Simpson Thatcher is one of those ultra white-shoe corporate law firms, a very conservative reputation and also highly respected around the world.

Sprigman Lowery

Pot, meet kettle

Professor Sprigman has a history in copyright circles dating back to at least 2002, i.e., before he worked on Simpson Thatcher client Spotify.  His selection to represent Spotify may be explained as simply as Professor Lessig was not available, but it’s more likely that his past work informed his selection as is usually the case.  Nothing wrong with that.
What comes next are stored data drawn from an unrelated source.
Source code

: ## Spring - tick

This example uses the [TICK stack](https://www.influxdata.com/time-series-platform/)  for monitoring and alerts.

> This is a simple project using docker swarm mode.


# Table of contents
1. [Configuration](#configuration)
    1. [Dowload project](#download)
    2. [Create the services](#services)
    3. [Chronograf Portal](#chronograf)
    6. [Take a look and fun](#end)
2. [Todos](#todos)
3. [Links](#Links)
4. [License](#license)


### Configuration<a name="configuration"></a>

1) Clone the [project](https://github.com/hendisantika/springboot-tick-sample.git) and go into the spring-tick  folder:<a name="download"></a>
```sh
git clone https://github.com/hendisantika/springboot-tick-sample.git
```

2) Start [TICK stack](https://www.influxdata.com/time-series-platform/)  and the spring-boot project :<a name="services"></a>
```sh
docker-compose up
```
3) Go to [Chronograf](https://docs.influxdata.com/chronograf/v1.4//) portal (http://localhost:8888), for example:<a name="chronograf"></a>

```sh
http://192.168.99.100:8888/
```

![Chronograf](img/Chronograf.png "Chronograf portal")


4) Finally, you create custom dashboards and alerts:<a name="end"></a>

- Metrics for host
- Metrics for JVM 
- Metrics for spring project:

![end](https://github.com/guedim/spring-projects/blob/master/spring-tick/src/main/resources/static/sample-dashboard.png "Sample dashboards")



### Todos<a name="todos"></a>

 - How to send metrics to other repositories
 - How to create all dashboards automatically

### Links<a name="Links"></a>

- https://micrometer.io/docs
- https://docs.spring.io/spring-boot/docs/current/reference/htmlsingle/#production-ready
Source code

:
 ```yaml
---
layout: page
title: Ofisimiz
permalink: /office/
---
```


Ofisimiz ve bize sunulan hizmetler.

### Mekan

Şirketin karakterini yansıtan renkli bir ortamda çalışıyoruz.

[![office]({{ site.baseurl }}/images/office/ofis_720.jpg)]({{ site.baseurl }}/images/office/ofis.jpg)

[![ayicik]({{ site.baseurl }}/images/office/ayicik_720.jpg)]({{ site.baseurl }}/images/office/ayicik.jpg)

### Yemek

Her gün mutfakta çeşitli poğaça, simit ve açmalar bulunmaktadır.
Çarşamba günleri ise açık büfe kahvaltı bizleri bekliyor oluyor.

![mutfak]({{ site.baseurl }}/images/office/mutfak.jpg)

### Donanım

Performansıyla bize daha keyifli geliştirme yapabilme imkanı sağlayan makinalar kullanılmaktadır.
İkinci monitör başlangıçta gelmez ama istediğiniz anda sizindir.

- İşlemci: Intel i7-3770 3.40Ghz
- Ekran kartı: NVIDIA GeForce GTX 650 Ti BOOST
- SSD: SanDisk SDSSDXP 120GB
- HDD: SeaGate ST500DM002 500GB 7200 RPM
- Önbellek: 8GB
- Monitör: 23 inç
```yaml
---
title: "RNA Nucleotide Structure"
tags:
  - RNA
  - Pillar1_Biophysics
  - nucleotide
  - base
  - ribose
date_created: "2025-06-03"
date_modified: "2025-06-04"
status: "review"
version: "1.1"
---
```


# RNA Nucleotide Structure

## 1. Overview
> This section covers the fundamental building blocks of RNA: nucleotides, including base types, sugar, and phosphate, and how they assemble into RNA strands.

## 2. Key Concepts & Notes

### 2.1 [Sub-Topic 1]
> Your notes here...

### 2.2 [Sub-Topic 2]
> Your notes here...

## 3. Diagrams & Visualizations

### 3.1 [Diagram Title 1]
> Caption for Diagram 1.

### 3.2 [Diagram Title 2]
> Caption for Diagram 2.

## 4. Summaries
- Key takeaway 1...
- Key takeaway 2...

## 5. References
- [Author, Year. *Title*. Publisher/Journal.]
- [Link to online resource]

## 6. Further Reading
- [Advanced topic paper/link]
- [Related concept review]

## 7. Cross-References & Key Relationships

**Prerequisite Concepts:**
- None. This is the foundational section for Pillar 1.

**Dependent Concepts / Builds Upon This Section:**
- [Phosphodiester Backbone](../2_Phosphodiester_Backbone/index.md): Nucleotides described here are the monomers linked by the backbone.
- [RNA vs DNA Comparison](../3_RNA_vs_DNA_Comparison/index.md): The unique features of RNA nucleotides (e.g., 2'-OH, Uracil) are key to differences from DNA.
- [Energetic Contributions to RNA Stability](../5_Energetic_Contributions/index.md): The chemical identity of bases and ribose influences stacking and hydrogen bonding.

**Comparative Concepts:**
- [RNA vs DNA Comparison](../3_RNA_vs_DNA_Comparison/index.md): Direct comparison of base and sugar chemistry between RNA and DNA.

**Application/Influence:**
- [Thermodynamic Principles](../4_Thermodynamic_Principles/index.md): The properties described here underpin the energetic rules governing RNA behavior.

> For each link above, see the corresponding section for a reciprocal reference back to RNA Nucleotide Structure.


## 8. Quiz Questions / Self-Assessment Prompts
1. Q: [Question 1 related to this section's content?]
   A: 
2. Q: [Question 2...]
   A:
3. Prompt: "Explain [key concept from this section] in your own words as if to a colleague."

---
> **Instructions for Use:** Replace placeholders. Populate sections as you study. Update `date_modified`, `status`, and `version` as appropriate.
Some of Sprigman’s academic writings can be found on his SSRN author profile.  At least a few of these papers (that we know of)  were co-funded by Google.  That Google connection evidently is a topic of some sensitivity with Professor Sprigman as it was that point that seems to have prompted his unprovoked and public comparison of David Lowery to Alex Jones.

Blake Alex

Aside from the depressing reliability of the Alex Jones Corollary to Godwin’s Law, this was both a shocking yet curious comparison.   Why Alex Jones, of all people?  What about Alex Jones is of relevance to David’s role in the artist rights struggle?  I am of the view that it carried with it an implied threat–Sprigman could get his buddies in Big Tech to deplatform David just like Alex Jones.  Why?   My guess is that it is because Sprigman apparently wants you to believe that David’s message was just as toxic to Twitter.   (David was not even involved in the initial Sprigman exchange at all and tells me he had no idea it was even going on.  He was on the road with Cracker and Camper Van Beethoven, you know, selling T-shirts like a good boy.)

Sprigman Lowery 2

The non denial denial

It All Starts with the Disney Fetish

Professor Sprigman has a long-term connection to Professor Lessig, beginning with a 2002 article “The Mouse the Ate the Public Domain” supporting Lessig’s losing argument in Eldred v. Ashcroft attacking the 1998 Copyright Term Extension Act.  (“Most artists, if pressed, will admit that the true mother of invention in the arts is not necessity, but theft.”  How very 1999.)

It will not be surprising to learn from the NYU alumni blog introducing Professor Sprigman that Lessig is his “mentor” (“Sprigman set a goal of writing an article within four months that he could take on the job market, if his mentor and the [Stanford Center for the Internet and Society]’s founder Lawrence Lessig deemed it satisfactory. The result was a paper that reintroduced the idea of formalities in copyright law. Its boldness won Lessig’s approval.”)  Ah, yes.  Fortune favors the “bold.”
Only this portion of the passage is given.